Which of the lines below include the word "Bayesian"? Pull each one out.

■ **EXTRACTED INFORMATION**:

************

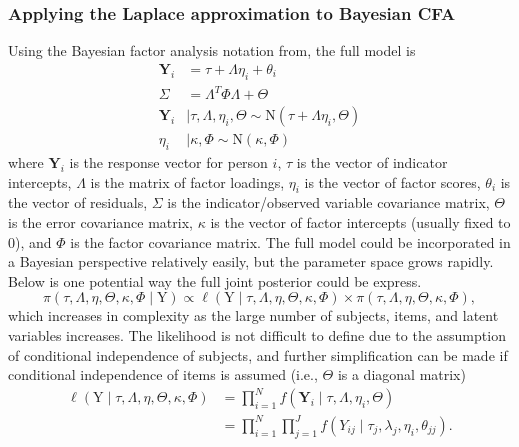 \documentclass[man, noextraspace, floatsintext, 12pt]{apa7}
\begin{document}
\subsubsection{Applying the Laplace approximation to Bayesian CFA}

Using the Bayesian factor analysis notation from\textcite{Levy2013}, the full model is
\begin{align} \label{eq:cfa}
\mathbf{Y}_i &= \tau + \Lambda \eta_i + \theta_i\\
\Sigma &= \Lambda^T \Phi \Lambda + \Theta \nonumber\\
\mathbf{Y}_i &\mid \tau, \Lambda, \eta_i, \Theta \sim \mathrm{N}\left(\tau + \Lambda \eta_i, \Theta \right) \nonumber \\
\eta_i &\mid \kappa, \Phi \sim \mathrm{N}\left(\kappa, \Phi \right) \nonumber
\end{align}
where $\mathbf{Y}_i$ is the response vector for person $i$, $\tau$ is the vector of indicator intercepts, $\Lambda$ is the matrix of factor loadings, $\eta_i$ is the vector of factor scores, $\theta_i$ is the vector of residuals, $\Sigma$ is the indicator/observed variable covariance matrix, $\Theta$ is the error covariance matrix, $\kappa$ is the vector of factor intercepts (usually fixed to 0), and $\Phi$ is the factor covariance matrix.
The full model could be incorporated in a Bayesian perspective relatively easily, but the parameter space grows rapidly.
Below is one potential way the full joint posterior could be express.
\begin{equation} \label{eg:post}
\pi\left(\tau, \Lambda, \eta,\Theta, \kappa, \Phi\mid \mathrm{Y}\right) \propto \ell\left(\mathrm{Y} \mid \tau, \Lambda, \eta,\Theta, \kappa, \Phi\right) \times \pi\left(\tau, \Lambda, \eta,\Theta, \kappa, \Phi\right),
\end{equation}
which increases in complexity as the large number of subjects, items, and latent variables increases.
The likelihood is not difficult to define due to the assumption of conditional independence of subjects, and further simplification can be made if conditional independence of items is assumed (i.e., $\Theta$ is a diagonal matrix)
\begin{align*}
\ell\left(\mathrm{Y} \mid \tau, \Lambda, \eta,\Theta, \kappa, \Phi\right) &= \prod_{i=1}^{N} f\left(\mathbf{Y}_i \mid \tau, \Lambda, \eta_i, \Theta \right)\\
 &=\prod_{i=1}^{N} \prod_{j=1}^{J}f\left(Y_{ij} \mid \tau_j, \lambda_{j}, \eta_i, \theta_{jj} \right).
\end{align*}
\end{document}
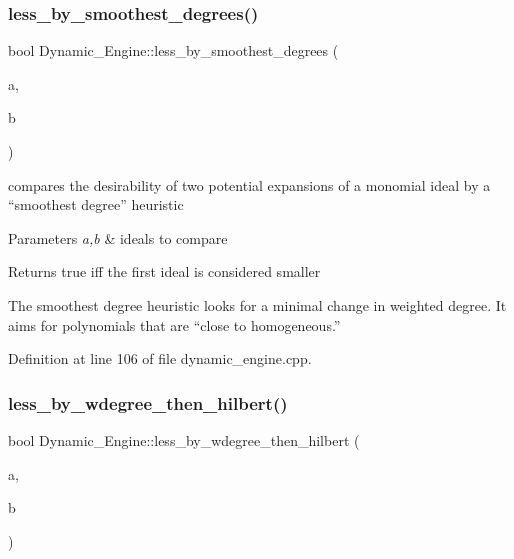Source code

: \subsubsection{\texorpdfstring{less\+\_\+by\+\_\+smoothest\+\_\+degrees()}{less\_by\_smoothest\_degrees()}}
{\footnotesize\ttfamily bool Dynamic\+\_\+\+Engine\+::less\+\_\+by\+\_\+smoothest\+\_\+degrees (\begin{DoxyParamCaption}\item[{\hyperlink{group___g_b_computation_class_dynamic___engine_1_1_p_p___with___ideal}{P\+P\+\_\+\+With\+\_\+\+Ideal} \&}]{a,  }\item[{\hyperlink{group___g_b_computation_class_dynamic___engine_1_1_p_p___with___ideal}{P\+P\+\_\+\+With\+\_\+\+Ideal} \&}]{b }\end{DoxyParamCaption})}



compares the desirability of two potential expansions of a monomial ideal by a ``smoothest degree'' heuristic 


\begin{DoxyParams}{Parameters}
{\em a,b} & ideals to compare \\
\hline
\end{DoxyParams}
\begin{DoxyReturn}{Returns}
{\ttfamily true} iff the first ideal is considered smaller
\end{DoxyReturn}
The smoothest degree heuristic looks for a minimal change in weighted degree. It aims for polynomials that are ``close to homogeneous.'' 

Definition at line 106 of file dynamic\+\_\+engine.\+cpp.

\mbox{\label{namespace_dynamic___engine_a06310dff730cbb5b133b3c907ceb6053}} 
\subsubsection{\texorpdfstring{less\+\_\+by\+\_\+wdegree\+\_\+then\+\_\+hilbert()}{less\_by\_wdegree\_then\_hilbert()}}
{\footnotesize\ttfamily bool Dynamic\+\_\+\+Engine\+::less\+\_\+by\+\_\+wdegree\+\_\+then\+\_\+hilbert (\begin{DoxyParamCaption}\item[{\hyperlink{group___g_b_computation_class_dynamic___engine_1_1_p_p___with___ideal}{P\+P\+\_\+\+With\+\_\+\+Ideal} \&}]{a,  }\item[{\hyperlink{group___g_b_computation_class_dynamic___engine_1_1_p_p___with___ideal}{P\+P\+\_\+\+With\+\_\+\+Ideal} \&}]{b }\end{DoxyParamCaption})}



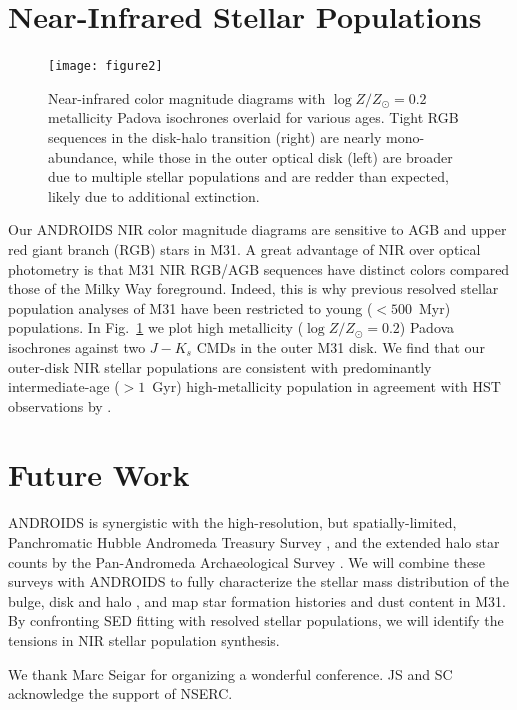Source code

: \documentclass[11pt,twoside]{article}
\begin{document}
\section{Near-Infrared Stellar Populations}

\begin{figure}[t]
\centering
\texttt{[image: figure2]}
\caption{Near-infrared color magnitude diagrams with $\log Z/Z_\odot=0.2$ metallicity Padova isochrones overlaid for various ages.
Tight RGB sequences in the disk-halo transition (right) are nearly mono-abundance, while those in the outer optical disk (left) are broader due to multiple stellar populations and are redder than expected, likely due to additional extinction.}
\label{fig:cmd}
\end{figure}

Our ANDROIDS NIR color magnitude diagrams are sensitive to AGB and upper red giant branch (RGB) stars in M31.
A great advantage of NIR over optical photometry is that M31 NIR RGB/AGB sequences have distinct colors compared those of the Milky Way foreground.
Indeed, this is why previous resolved stellar population analyses of M31 \citep[e.g.,][]{Williams:2003} have been restricted to young ($<500$~Myr) populations.
In Fig.~\ref{fig:cmd} we plot high metallicity ($\log Z/Z_\odot = 0.2$) Padova isochrones \citep{Marigo:2008} against two $J-K_s$ CMDs in the outer M31 disk.
We find that our outer-disk NIR stellar populations are consistent with predominantly intermediate-age ($>1$~Gyr) high-metallicity population in agreement with HST observations by \cite{Brown:2006}.

\section{Future Work}

ANDROIDS is synergistic with the high-resolution, but spatially-limited, Panchromatic Hubble Andromeda Treasury Survey \citep{Dalcanton:2012}, and the extended halo star counts by the Pan-Andromeda Archaeological Survey \citep{McConnachie:2009}.
We will combine these surveys with ANDROIDS to fully characterize the stellar mass distribution of the bulge, disk and halo \citep[e.g.,][]{Courteau:2011}, and map star formation histories and dust content in M31.
By confronting SED fitting with resolved stellar populations, we will identify the tensions in NIR stellar population synthesis.

\acknowledgements We thank Marc Seigar for organizing a wonderful conference. JS and SC acknowledge the support of NSERC.


\end{document}

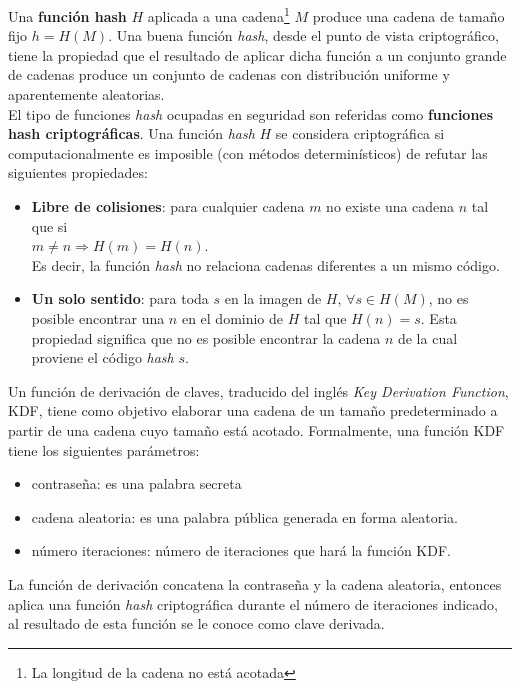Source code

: Una \textbf{función hash} $H$ aplicada a una cadena\footnote{La longitud de la cadena no está acotada} $M$ produce una cadena de tamaño fijo $h=H(M)$. Una buena función \textit{hash}, desde el punto de vista criptográfico, tiene la propiedad que el resultado de aplicar dicha función a un conjunto grande de cadenas produce un conjunto de cadenas con distribución uniforme y aparentemente aleatorias\cite{CryptographyNetworkSecurity}.\\
El tipo de funciones \textit{hash} ocupadas en seguridad son referidas como \textbf{funciones hash criptográficas}. Una función \textit{hash} $H$ se considera criptográfica si computacionalmente es imposible (con métodos determinísticos) de refutar las siguientes propiedades\cite{CryptographyNetworkSecurity}:
\begin{itemize}
	\item \textbf{Libre de colisiones}: para cualquier cadena $m$ no existe una cadena $n$ tal que si\\
	$m \neq n \Rightarrow H(m) = H(n)$.\\
	Es decir, la función \textit{hash} no relaciona cadenas diferentes a un mismo código.
	\item \textbf{Un solo sentido}: para toda $s$ en la imagen de $H$, $\forall s \in H(M)$, no es posible encontrar una $n$ en el dominio de $H$ tal que $H(n) = s$. Esta propiedad significa que no es posible encontrar la cadena $n$ de la cual proviene el código \textit{hash} $s$.
\end{itemize}
Un función de derivación de claves, traducido del inglés \textit{Key Derivation Function}, KDF, tiene como objetivo elaborar una cadena de un tamaño predeterminado a partir de una cadena cuyo tamaño está acotado. Formalmente, una función KDF tiene los siguientes parámetros\cite{UnderstandingCryptography, CryptographyTheoryPractice}:
\begin{itemize}
	\item contraseña: es una palabra secreta
	\item cadena aleatoria: es una palabra pública generada en forma aleatoria.
	\item número iteraciones: número de iteraciones que hará la función KDF.
\end{itemize}
La función de derivación concatena la contraseña y la cadena aleatoria, entonces aplica una función \textit{hash} criptográfica durante el número de iteraciones indicado, al resultado de esta función se le conoce como clave derivada\cite{UnderstandingCryptography, CryptographyTheoryPractice}.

************

■ **YOUR RESPONSE**:
\subsubsection{Applying the Laplace approximation to Bayesian CFA}
Using the Bayesian factor analysis notation from\textcite{Levy2013}, the full model is
The full model could be incorporated in a Bayesian perspective relatively easily, but the parameter space grows rapidly.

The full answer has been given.